* **Task item**: Among the entries below, how many lines contain the string "pages"? Only the number, please.

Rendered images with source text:
+++

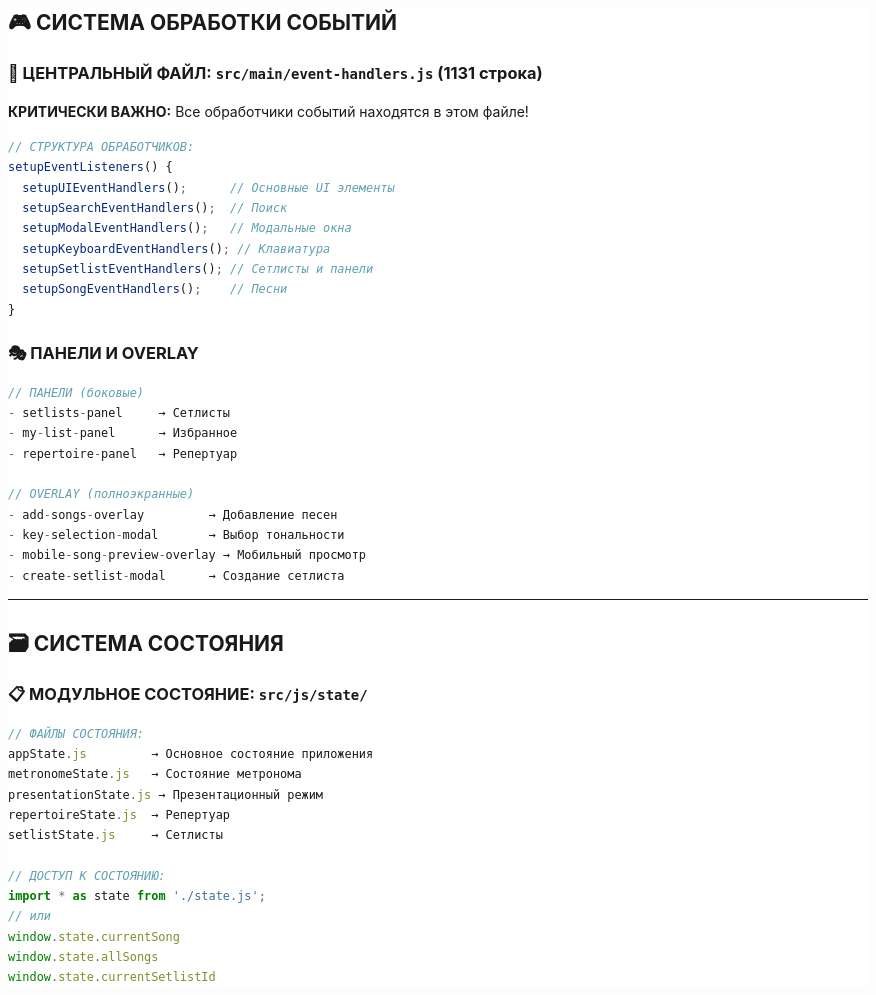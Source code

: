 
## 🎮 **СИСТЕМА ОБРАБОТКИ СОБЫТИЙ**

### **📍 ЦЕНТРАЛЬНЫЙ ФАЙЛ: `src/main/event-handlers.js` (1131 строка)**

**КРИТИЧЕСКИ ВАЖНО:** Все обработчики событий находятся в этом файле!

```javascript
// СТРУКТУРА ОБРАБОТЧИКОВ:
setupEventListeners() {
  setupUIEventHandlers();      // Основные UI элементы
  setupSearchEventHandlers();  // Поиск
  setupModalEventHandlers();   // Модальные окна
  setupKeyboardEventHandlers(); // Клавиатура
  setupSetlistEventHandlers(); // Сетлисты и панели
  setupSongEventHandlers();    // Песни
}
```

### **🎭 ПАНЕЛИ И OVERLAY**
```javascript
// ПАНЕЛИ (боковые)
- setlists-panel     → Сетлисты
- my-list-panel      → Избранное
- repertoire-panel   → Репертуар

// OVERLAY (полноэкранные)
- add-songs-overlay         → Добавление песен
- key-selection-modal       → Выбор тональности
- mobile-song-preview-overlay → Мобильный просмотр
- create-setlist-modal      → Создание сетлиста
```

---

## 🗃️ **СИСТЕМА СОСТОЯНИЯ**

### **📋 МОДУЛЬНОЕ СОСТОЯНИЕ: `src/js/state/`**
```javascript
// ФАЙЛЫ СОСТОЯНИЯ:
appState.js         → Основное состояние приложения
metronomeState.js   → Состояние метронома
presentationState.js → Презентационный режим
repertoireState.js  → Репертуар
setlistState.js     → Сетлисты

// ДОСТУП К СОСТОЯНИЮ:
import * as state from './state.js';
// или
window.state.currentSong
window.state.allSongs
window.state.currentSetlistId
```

+++

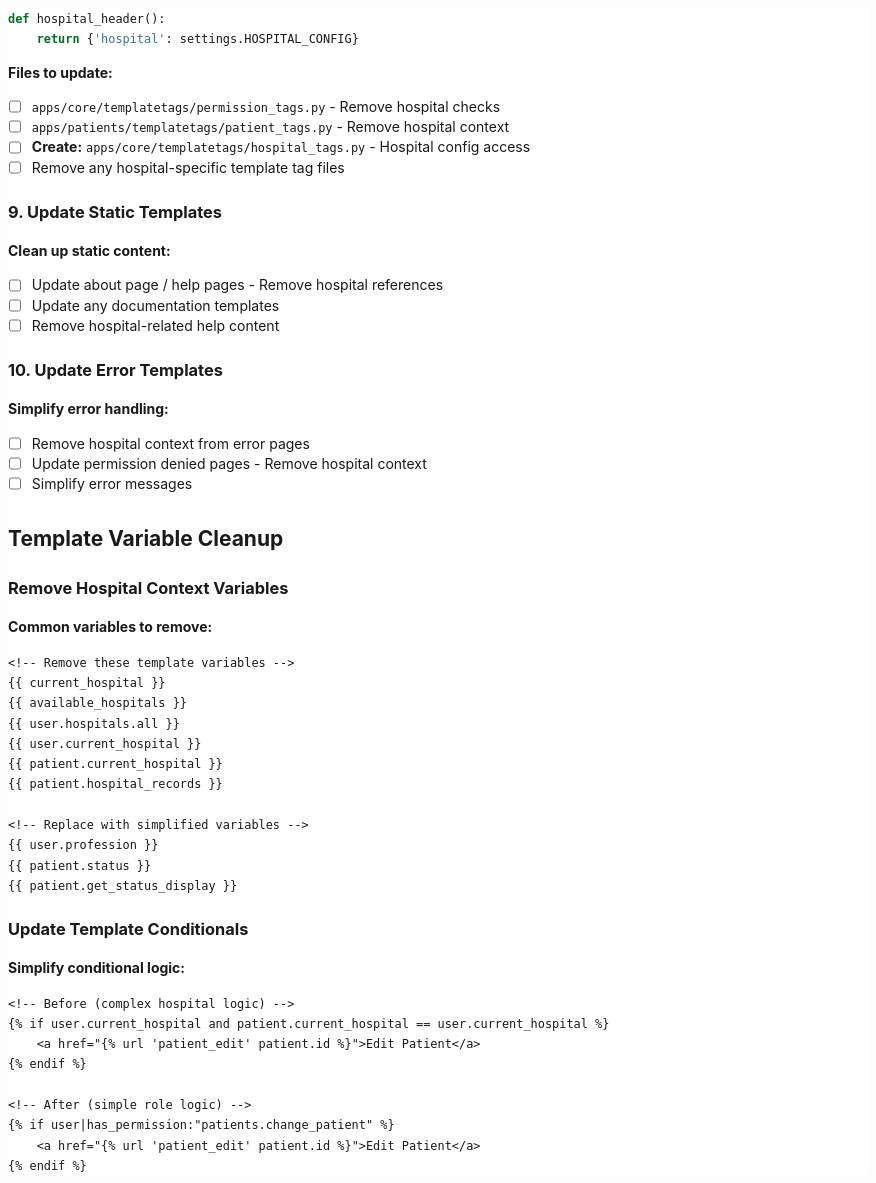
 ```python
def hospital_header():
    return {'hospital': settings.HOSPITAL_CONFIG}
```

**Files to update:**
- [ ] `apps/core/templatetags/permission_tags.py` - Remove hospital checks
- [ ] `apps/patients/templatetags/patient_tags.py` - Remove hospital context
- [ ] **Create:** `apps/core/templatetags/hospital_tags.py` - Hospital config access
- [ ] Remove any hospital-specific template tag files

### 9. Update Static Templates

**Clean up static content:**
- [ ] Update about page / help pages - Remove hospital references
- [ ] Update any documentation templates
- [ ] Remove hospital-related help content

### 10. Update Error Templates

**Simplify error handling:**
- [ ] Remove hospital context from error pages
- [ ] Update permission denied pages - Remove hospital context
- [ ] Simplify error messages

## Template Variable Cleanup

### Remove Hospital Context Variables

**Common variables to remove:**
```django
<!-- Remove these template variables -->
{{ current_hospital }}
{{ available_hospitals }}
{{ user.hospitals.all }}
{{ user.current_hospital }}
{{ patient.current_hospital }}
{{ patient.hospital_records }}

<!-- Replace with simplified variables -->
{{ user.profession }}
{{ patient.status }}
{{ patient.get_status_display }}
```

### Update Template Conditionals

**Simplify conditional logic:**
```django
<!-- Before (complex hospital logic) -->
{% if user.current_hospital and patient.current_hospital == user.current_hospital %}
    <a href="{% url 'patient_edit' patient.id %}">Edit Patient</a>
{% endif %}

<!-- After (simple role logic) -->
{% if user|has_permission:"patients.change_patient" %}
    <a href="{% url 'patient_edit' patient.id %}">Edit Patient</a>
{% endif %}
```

+++

* **Your response**: 3